> [WHAT TO WORK ON] Only lines with the string "theoremstyle" are wanted. Pull them out of the data.

--*--

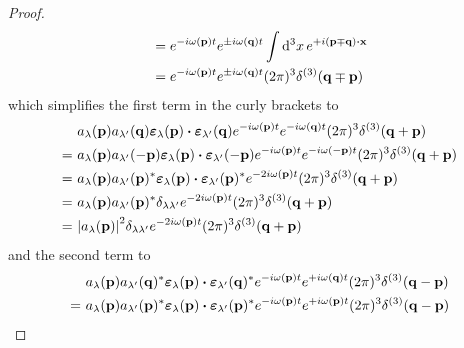 \begin{proof}
\begin{equation*}
\begin{split}
			&=
			e^{-i\omega(\vb{p})t}
			e^{\pm i\omega(\vb{q})t}
			\int\dd[3]{x}
			e^{+i(\vb{p}\mp\vb{q})\vdot\vb{x}}
			\\
			&=
			e^{-i\omega(\vb{p})t}
			e^{\pm i\omega(\vb{q})t}
			(2\pi)^3\delta^{(3)}(\vb{q}\mp\vb{p})
		\end{split}
	\end{equation*}
	which simplifies the first term in the curly brackets to
	\begin{equation*}
		\begin{split}
			&\
			a_\lambda(\vb{p})
			a_{\lambda^\prime}(\vb{q})
			\boldsymbol{\varepsilon}_\lambda(\vb{p})
			\vdot
			\boldsymbol{\varepsilon}_{\lambda^\prime}(\vb{q})
			e^{-i\omega(\vb{p})t}
			e^{-i\omega(\vb{q})t}
			(2\pi)^3\delta^{(3)}(\vb{q}+\vb{p})
			\\
			=&\
			a_\lambda(\vb{p})
			a_{\lambda^\prime}(-\vb{p})
			\boldsymbol{\varepsilon}_\lambda(\vb{p})
			\vdot
			\boldsymbol{\varepsilon}_{\lambda^\prime}(-\vb{p})
			e^{-i\omega(\vb{p})t}
			e^{-i\omega(-\vb{p})t}
			(2\pi)^3\delta^{(3)}(\vb{q}+\vb{p})
			\\
			=&\
			a_\lambda(\vb{p})
			a_{\lambda^\prime}(\vb{p})^*
			\boldsymbol{\varepsilon}_\lambda(\vb{p})
			\vdot
			\boldsymbol{\varepsilon}_{\lambda^\prime}(\vb{p})^*
			e^{-2i\omega(\vb{p})t}
			(2\pi)^3\delta^{(3)}(\vb{q}+\vb{p})
			\\
			=&\
			a_\lambda(\vb{p})
			a_{\lambda^\prime}(\vb{p})^*
			\delta_{\lambda\lambda^\prime}
			e^{-2i\omega(\vb{p})t}
			(2\pi)^3\delta^{(3)}(\vb{q}+\vb{p})
			\\
			=&\
			\abs{a_\lambda(\vb{p})}^2
			\delta_{\lambda\lambda^\prime}
			e^{-2i\omega(\vb{p})t}
			(2\pi)^3\delta^{(3)}(\vb{q}+\vb{p})
		\end{split}
	\end{equation*}
	and the second term to
	\begin{equation*}
		\begin{split}
			&\
			a_\lambda(\vb{p})
			a_{\lambda^\prime}(\vb{q})^*
			\boldsymbol{\varepsilon}_\lambda(\vb{p})
			\vdot
			\boldsymbol{\varepsilon}_{\lambda^\prime}(\vb{q})^*
			e^{-i\omega(\vb{p})t}
			e^{+i\omega(\vb{q})t}
			(2\pi)^3\delta^{(3)}(\vb{q}-\vb{p})
			\\
			=&\
			a_\lambda(\vb{p})
			a_{\lambda^\prime}(\vb{p})^*
			\boldsymbol{\varepsilon}_\lambda(\vb{p})
			\vdot
			\boldsymbol{\varepsilon}_{\lambda^\prime}(\vb{p})^*
			e^{-i\omega(\vb{p})t}
			e^{+i\omega(\vb{p})t}
			(2\pi)^3\delta^{(3)}(\vb{q}-\vb{p})
			\\

\end{split}
\end{equation*}
\end{proof}
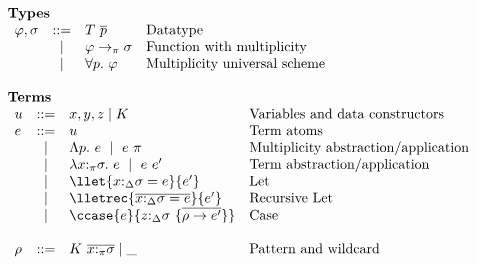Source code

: 
\begin{figure}[h]
\begin{framed}
\[
\begin{array}{l}
%
\textbf{Types} \\
\begin{array}{lcll}
    \varphi,\sigma  & ::=  & T~\overline{p}         & \textrm{Datatype} \\
                    & \mid & \varphi \to_\pi \sigma & \textrm{Function with multiplicity}\\
                    & \mid & \forall p.~\varphi     & \textrm{Multiplicity universal scheme}\\
\end{array}\\\\
%
\textbf{Terms}\\
\begin{array}{lcll}
    u                & ::=  & x,y,z \mid K                                                     & \textrm{Variables and data constructors}\\
    e                & ::=  & u                                                                & \textrm{Term atoms}\\
                     & \mid & \Lambda p.~e~\mid~e~\pi                                          & \textrm{Multiplicity abstraction/application}\\
                     & \mid & \lambda x{:}_\pi\sigma.~e~\mid~e~e'                           & \textrm{Term abstraction/application}\\
                     & \mid & \llet{x{:}_{\Delta}\sigma = e}{e'}                              & \textrm{Let} \\
                     & \mid & \lletrec{\overline{x{:}_{\Delta}\sigma = e}}{e'}             & \textrm{Recursive Let} \\
                     & \mid &
                     \ccase{e}{z{:}_{\Delta}\sigma~\{\overline{\rho\to e'}\}}   & \textrm{Case} \\
                     &      &                                                                  & \\
    \rho             & ::=  & K~\overline{x{:}_\pi\sigma} \mid \_                              & \textrm{Pattern and wildcard} \\

\end{array}
\end{array}\]
\end{framed}
\end{figure}
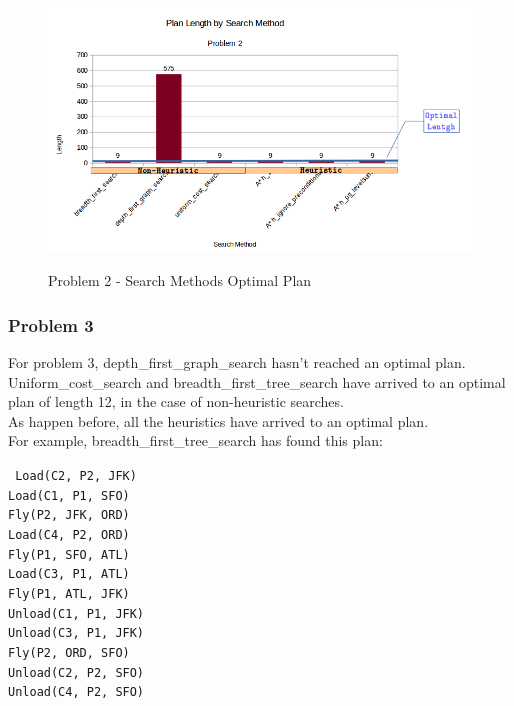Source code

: \documentclass[10pt, a4paper,english]{article}
\begin{document}
\begin{figure}[h]
\begin{center}
\includegraphics[width=1\textwidth]{problem2.png}\\
\caption{Problem 2 - Search Methods Optimal Plan}
\end{center}
\end{figure}

\subsubsection{Problem 3}

For problem 3, depth\_first\_graph\_search hasn't reached an optimal plan. \\

Uniform\_cost\_search and breadth\_first\_tree\_search have arrived to an optimal plan of length 12, in the case of non-heuristic searches. \\

As happen before, all the heuristics have arrived to an optimal plan. \\

For example, breadth\_first\_tree\_search  has found this plan:

\indent \texttt{ 
\indent Load(C2, P2, JFK)\\
\indent Load(C1, P1, SFO)\\
\indent Fly(P2, JFK, ORD)\\
\indent Load(C4, P2, ORD)\\
\indent Fly(P1, SFO, ATL)\\
\indent Load(C3, P1, ATL)\\
\indent Fly(P1, ATL, JFK)\\
\indent Unload(C1, P1, JFK)\\
\indent Unload(C3, P1, JFK)\\
\indent Fly(P2, ORD, SFO)\\
\indent Unload(C2, P2, SFO)\\
\indent Unload(C4, P2, SFO)\\
}
\end{document}
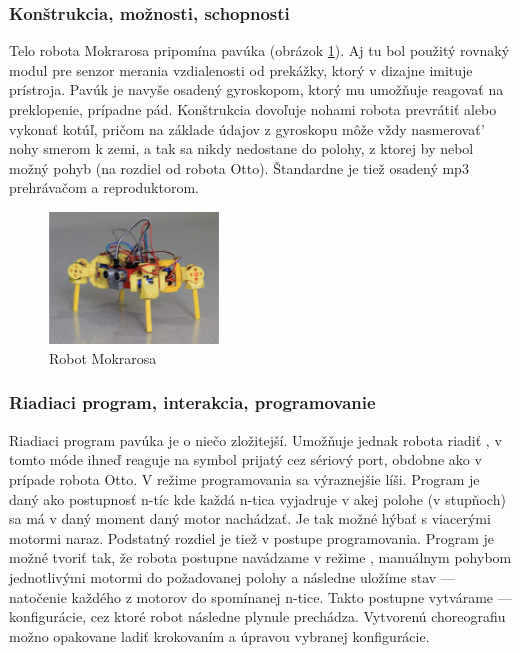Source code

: \subsubsection{Konštrukcia, možnosti, schopnosti}
Telo robota Mokrarosa pripomína pavúka (obrázok \ref{obr:mokrarosa}). Aj tu bol použitý rovnaký modul pre senzor merania vzdialenosti od prekážky, ktorý v dizajne imituje  prístroja. Pavúk je navyše osadený gyroskopom, ktorý mu umožňuje reagovať na preklopenie, prípadne pád. Konštrukcia dovoľuje nohami robota prevrátiť alebo vykonať kotúľ, pričom na základe údajov z gyroskopu môže vždy nasmerovať' nohy smerom k zemi, a tak sa nikdy nedostane do polohy, z ktorej by nebol možný pohyb (na rozdiel od robota Otto). Štandardne je tiež osadený mp3 prehrávačom a reproduktorom.


\begin{figure}
\centerline{\includegraphics[width=0.4\textwidth]{images/mokrarosa}}
\caption[Robot Mokrarosa]{Robot Mokrarosa}
\label{obr:mokrarosa}
\end{figure}

\subsubsection{Riadiaci program, interakcia, programovanie}
Riadiaci program pavúka je o niečo zložitejší. Umožňuje jednak robota riadiť , v tomto móde ihneď reaguje na symbol prijatý cez sériový port, obdobne ako v prípade robota Otto. V režime programovania sa výraznejšie líši. Program je daný ako postupnosť n-tíc kde každá n-tica vyjadruje v akej polohe (v stupňoch) sa má v daný moment daný motor nachádzať. Je tak možné hýbať s viacerými motormi naraz. Podstatný rozdiel je tiež v postupe programovania. Program je možné tvoriť tak, že robota postupne navádzame v režime , manuálnym pohybom jednotlivými motormi do požadovanej polohy a následne uložíme stav --- natočenie každého z motorov do spomínanej n-tice. Takto postupne vytvárame  --- konfigurácie, cez ktoré robot následne plynule prechádza. Vytvorenú choreografiu možno opakovane ladiť krokovaním a úpravou vybranej konfigurácie.


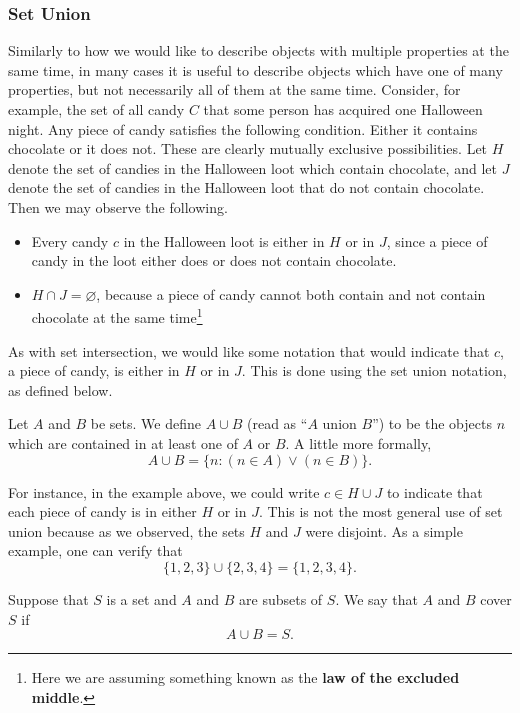\subsubsection{Set Union}
Similarly to how we would like to describe objects with multiple properties at the same time, in many cases it is useful to describe objects which have one of many properties, but not necessarily all of them at the same time.
Consider, for example, the set of all candy $C$ that some person has acquired one Halloween night. Any piece of candy satisfies the following condition. Either it contains chocolate or it does not. These are clearly mutually exclusive possibilities. Let $H$ denote the set of candies in the Halloween loot which contain chocolate, and let $J$ denote the set of candies in the Halloween loot that do not contain chocolate. Then we may observe the following.
\begin{itemize}
	\item Every candy $c$ in the Halloween loot is either in $H$ or in $J$, since a piece of candy in the loot either does or does not contain chocolate.
	\item $H \cap J = \varnothing$, because a piece of candy cannot both contain and not contain chocolate at the same time\footnote{Here we are assuming something known as the \textbf{law of the excluded middle}.}
\end{itemize}

As with set intersection, we would like some notation that would indicate that $c$, a piece of candy, is either in $H$ or in $J$. This is done using the set union notation, as defined below.
\begin{definition}
Let $A$ and $B$ be sets. We define $A \cup B$ (read as ``$A$ union $B$'') to be the objects $n$ which are contained in at least one of $A$ or $B$. A little more formally,
\[A \cup B = \{n \colon (n \in A) \lor (n \in B)\}.\]
\end{definition}
For instance, in the example above, we could write $c \in H \cup J$ to indicate that each piece of candy is in either $H$ or in $J$. This is not the most general use of set union because as we observed, the sets $H$ and $J$ were disjoint. As a simple example, one can verify that 
\[\{1, 2, 3\} \cup \{2, 3, 4\} = \{1, 2, 3, 4\}.\]

\begin{definition}
Suppose that $S$ is a set and $A$ and $B$ are subsets of $S$. We say that $A$ and $B$ cover $S$ if 
\[A \cup B = S.\]
\end{definition}

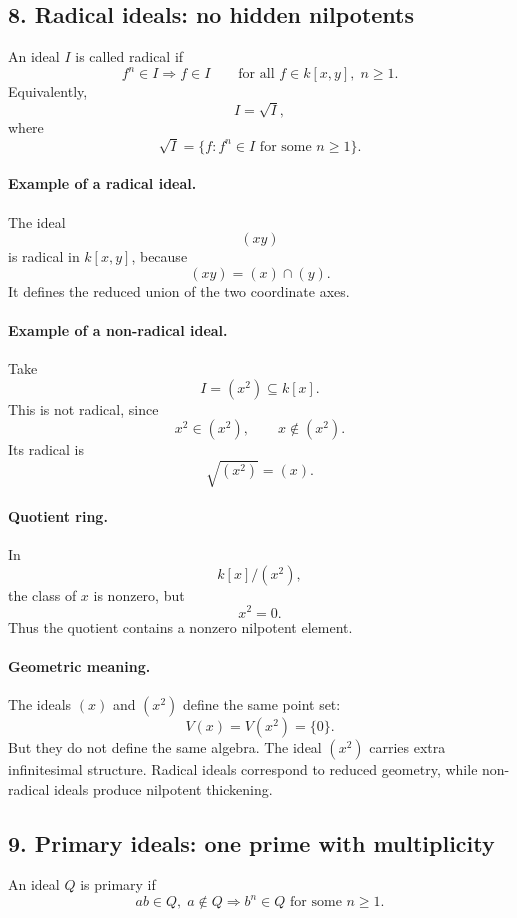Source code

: \documentclass[12pt,a4paper]{article}
\theoremstyle{plain}
\theoremstyle{definition}      %
\begin{document}
	\subsection*{8. Radical ideals: no hidden nilpotents}
	
	An ideal \(I\) is called radical if
	\[
	f^n\in I \Longrightarrow f\in I
	\qquad \text{for all } f \in k[x,y],\; n\geq 1.
	\]
	Equivalently,
	\[
	I=\sqrt{I},
	\]
	where
	\[
	\sqrt{I}=\{f: f^n\in I \text{ for some } n\ge 1\}.
	\]
	
	\paragraph{Example of a radical ideal.}
	The ideal
	\[
	(xy)
	\]
	is radical in \(k[x,y]\), because
	\[
	(xy)=(x)\cap (y).
	\]
	It defines the reduced union of the two coordinate axes.
	
	\paragraph{Example of a non-radical ideal.}
	Take
	\[
	I=(x^2)\subseteq k[x].
	\]
	This is not radical, since
	\[
	x^2\in (x^2), \qquad x\notin (x^2).
	\]
	Its radical is
	\[
	\sqrt{(x^2)}=(x).
	\]
	
	\paragraph{Quotient ring.}
	In
	\[
	k[x]/(x^2),
	\]
	the class of \(x\) is nonzero, but
	\[
	x^2=0.
	\]
	Thus the quotient contains a nonzero nilpotent element.
	
	\paragraph{Geometric meaning.}
	The ideals \((x)\) and \((x^2)\) define the same point set:
	\[
	V(x)=V(x^2)=\{0\}.
	\]
	But they do not define the same algebra. The ideal \((x^2)\) carries extra infinitesimal structure. Radical ideals correspond to reduced geometry, while non-radical ideals produce nilpotent thickening.
	
	\subsection*{9. Primary ideals: one prime with multiplicity}
	
	An ideal \(Q\) is primary if
	\[
	ab\in Q,\; a\notin Q \Longrightarrow b^n\in Q \text{ for some } n\ge 1.
	\]
	
\end{document}
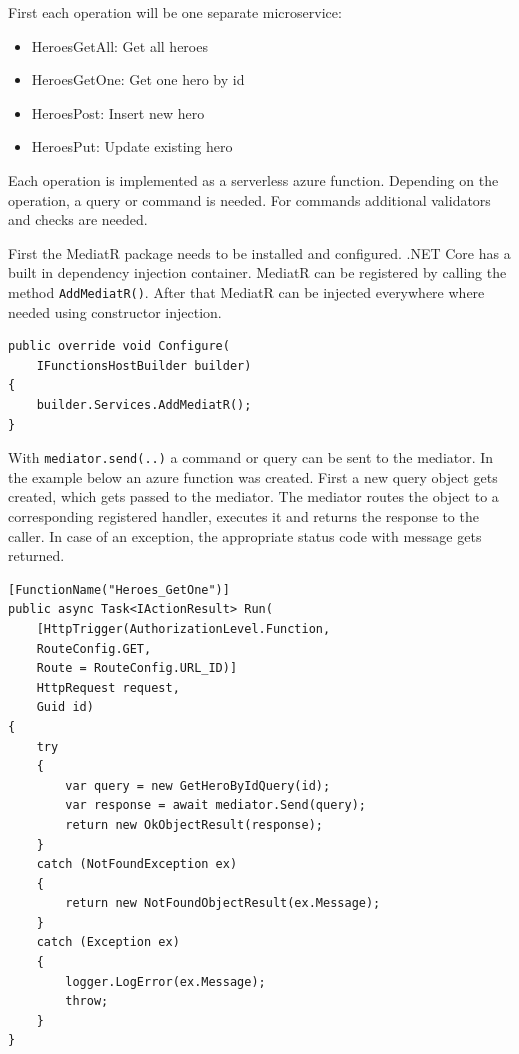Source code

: \documentclass[11pt,conference]{IEEEtran}
\begin{document}
First each operation will be one separate microservice:

\begin{itemize}
    \item {HeroesGetAll: Get all heroes}
    \item {HeroesGetOne: Get one hero by id}
    \item {HeroesPost: Insert new hero}
    \item {HeroesPut: Update existing hero}
\end{itemize}

Each operation is implemented as a serverless azure function.
Depending on the operation, a query or command is needed.
For commands additional validators and checks are needed.

First the MediatR package needs to be installed and configured.
.NET Core has a built in dependency injection container.
MediatR can be registered by calling the method \texttt{AddMediatR()}.
After that MediatR can be injected everywhere where needed using constructor injection.

\begin{lstlisting}[caption=Register MediatR]
public override void Configure(
    IFunctionsHostBuilder builder)
{
    builder.Services.AddMediatR();
}
\end{lstlisting}

With \texttt{mediator.send(..)} a command or query can be sent to the mediator.
In the example below an azure function was created.
First a new query object gets created, which gets passed to the mediator.
The mediator routes the object to a corresponding registered handler, executes it and returns the response to the caller.
In case of an exception, the appropriate status code with message gets returned.

\begin{lstlisting}[caption=Azure Function with MediatR]
[FunctionName("Heroes_GetOne")]
public async Task<IActionResult> Run(
    [HttpTrigger(AuthorizationLevel.Function,
    RouteConfig.GET,
    Route = RouteConfig.URL_ID)]
    HttpRequest request,
    Guid id)
{
    try
    {
        var query = new GetHeroByIdQuery(id);
        var response = await mediator.Send(query);
        return new OkObjectResult(response);
    }
    catch (NotFoundException ex)
    {
        return new NotFoundObjectResult(ex.Message);
    }
    catch (Exception ex)
    {
        logger.LogError(ex.Message);
        throw;
    }
}
\end{lstlisting}
\end{document}
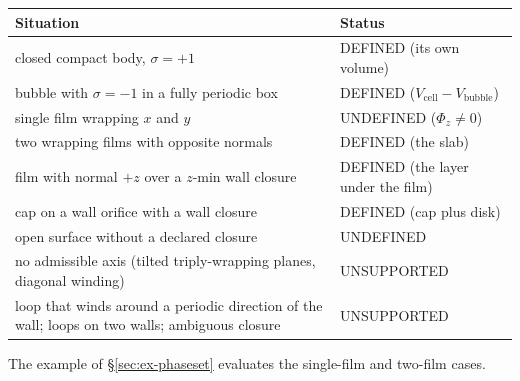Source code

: \begin{center}\small
\begin{tabularx}{\textwidth}{@{}Xl@{}}
\toprule
Situation & Status \\
\midrule
closed compact body, $\sigma=+1$ & DEFINED (its own volume) \\
bubble with $\sigma=-1$ in a fully periodic box & DEFINED ($V_{\text{cell}}-V_{\text{bubble}}$) \\
single film wrapping $x$ and $y$ & UNDEFINED ($\Phi_z\neq0$) \\
two wrapping films with opposite normals & DEFINED (the slab) \\
film with normal $+z$ over a $z$-min wall closure & DEFINED (the layer under the film) \\
cap on a wall orifice with a wall closure & DEFINED (cap plus disk) \\
open surface without a declared closure & UNDEFINED \\
no admissible axis (tilted triply-wrapping planes, diagonal winding) & UNSUPPORTED \\
loop that winds around a periodic direction of the wall; loops on two walls; ambiguous closure & UNSUPPORTED \\
\bottomrule
\end{tabularx}
\end{center}

The example of \S\ref{sec:ex-phaseset} evaluates the single-film and two-film cases.
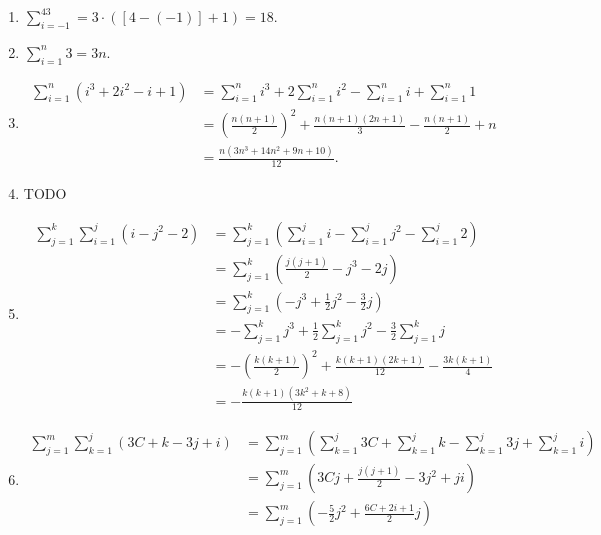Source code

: \documentclass[9pt]{article}
\newcommand{\D}{\displaystyle}
\begin{document}
\begin{enumerate}
      \begin{enumerate}
         \item $\D\sum_{i=-1}^43 = 3 \cdot ([4 - (-1)] + 1) = 18$.
         \item $\D\sum_{i=1}^n3 = 3n$.
         \item \begin{align*}
                  \sum_{i=1}^n (i^3 + 2i^2 - i + 1) &= \sum_{i=1}^n i^3 +
                     2\sum_{i=1}^ni^2 - \sum_{i=1}^ni + \sum_{i=1}^n1 \\
                  &= \left(\frac{n(n+1)}{2}\right)^2 + \frac{n(n+1)(2n+1)}{3} -
                     \frac{n(n+1)}{2} + n \\
                  &= \frac{n(3n^3 + 14n^2 + 9n + 10)}{12}.
               \end{align*}
         \item TODO
         \item \begin{align*}
                  \sum_{j=1}^k\sum_{i=1}^j (i - j^2 - 2) &=
                     \sum_{j=1}^k\left(\sum_{i=1}^ji - \sum_{i=1}^jj^2 -
                     \sum_{i=1}^j2\right) \\
                     &= \sum_{j=1}^k\left(\frac{j(j+1)}{2} - j^3 -2j\right) \\
                     &= \sum_{j=1}^k\left(-j^3 + \frac{1}{2}j^2 -
                           \frac{3}{2}j \right) \\
                     &= -\sum_{j=1}^kj^3 + \frac{1}{2}\sum_{j=1}^kj^2 -
                           \frac{3}{2}\sum_{j=1}^kj \\
                     &= -\left(\frac{k(k+1)}{2}\right)^2 +
                           \frac{k(k+1)(2k+1)}{12} - \frac{3k(k+1)}{4} \\
                     &= -\frac{k(k + 1)(3k^2 + k + 8)}{12}
               \end{align*}
         \item \begin{align*}
                  \sum_{j=1}^m\sum_{k=1}^j (3C + k - 3j + i) &=
                     \sum_{j=1}^m\left(\sum_{k=1}^j3C + \sum_{k=1}^jk -
                     \sum_{k=1}^j3j + \sum_{k=1}^ji\right) \\
                     &= \sum_{j=1}^m\left(3Cj + \frac{j(j+1)}{2} - 3j^2 +
                           ji\right) \\
                     &= \sum_{j=1}^m\left(-\frac{5}{2}j^2 +
                        \frac{6C+2i+1}{2}j\right) \\

\end{align*}
\end{enumerate}
\end{enumerate}
\end{document}
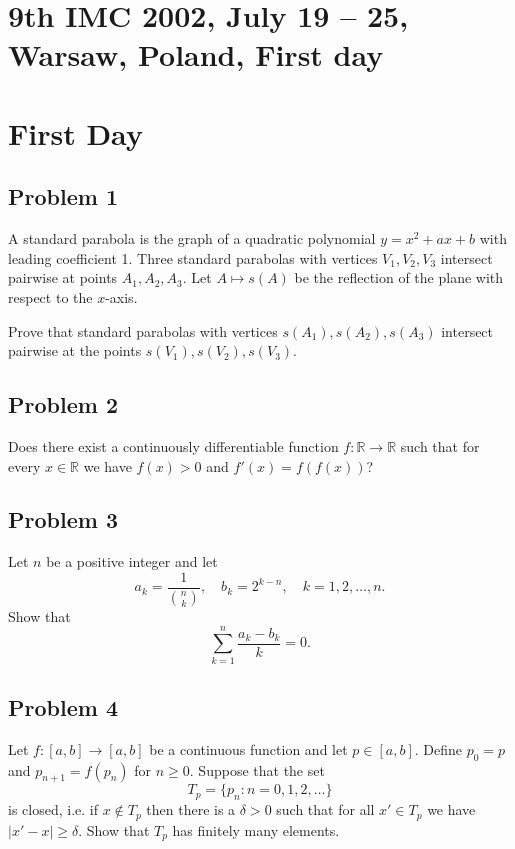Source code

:\documentclass{article}
\begin{document}
\pagestyle{plain}

\section*{9th IMC 2002, July 19 -- 25, Warsaw, Poland, First day}

\section*{First Day}

\subsection*{Problem 1}
A standard parabola is the graph of a quadratic polynomial $y = x^2 + ax + b$ with leading coefficient 1.
Three standard parabolas with vertices $V_1, V_2, V_3$ intersect pairwise at points $A_1, A_2, A_3$.
Let $A \mapsto s(A)$ be the reflection of the plane with respect to the $x$-axis.

Prove that standard parabolas with vertices $s(A_1), s(A_2), s(A_3)$ intersect pairwise at the points
$s(V_1), s(V_2), s(V_3)$.

\subsection*{Problem 2}
Does there exist a continuously differentiable function
$f : \mathbb{R} \to \mathbb{R}$ such that for every $x \in \mathbb{R}$
we have $f(x) > 0$ and $f'(x) = f(f(x))$?

\subsection*{Problem 3}
Let $n$ be a positive integer and let
\[
a_k = \frac{1}{\binom{n}{k}}, \quad b_k = 2^{k-n}, \quad k = 1, 2, \ldots, n.
\]
Show that
\[
\sum_{k=1}^{n} \frac{a_k - b_k}{k} = 0.
\]

\subsection*{Problem 4}
Let $f: [a, b] \to [a, b]$ be a continuous function and let $p \in [a, b]$.
Define $p_0 = p$ and $p_{n+1} = f(p_n)$ for $n \geq 0$. Suppose that the set
\[
T_p = \{p_n : n = 0, 1, 2, \ldots\}
\]
is closed, i.e. if $x \notin T_p$ then there is a $\delta > 0$ such
that for all $ x' \in T_p $ we have $|x'-x| \geq \delta $.
Show that $T_p$ has finitely many elements.
\end{document}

--*--

> [ANSWER BELOW]
\theoremstyle{plain}
\theoremstyle{definition}      %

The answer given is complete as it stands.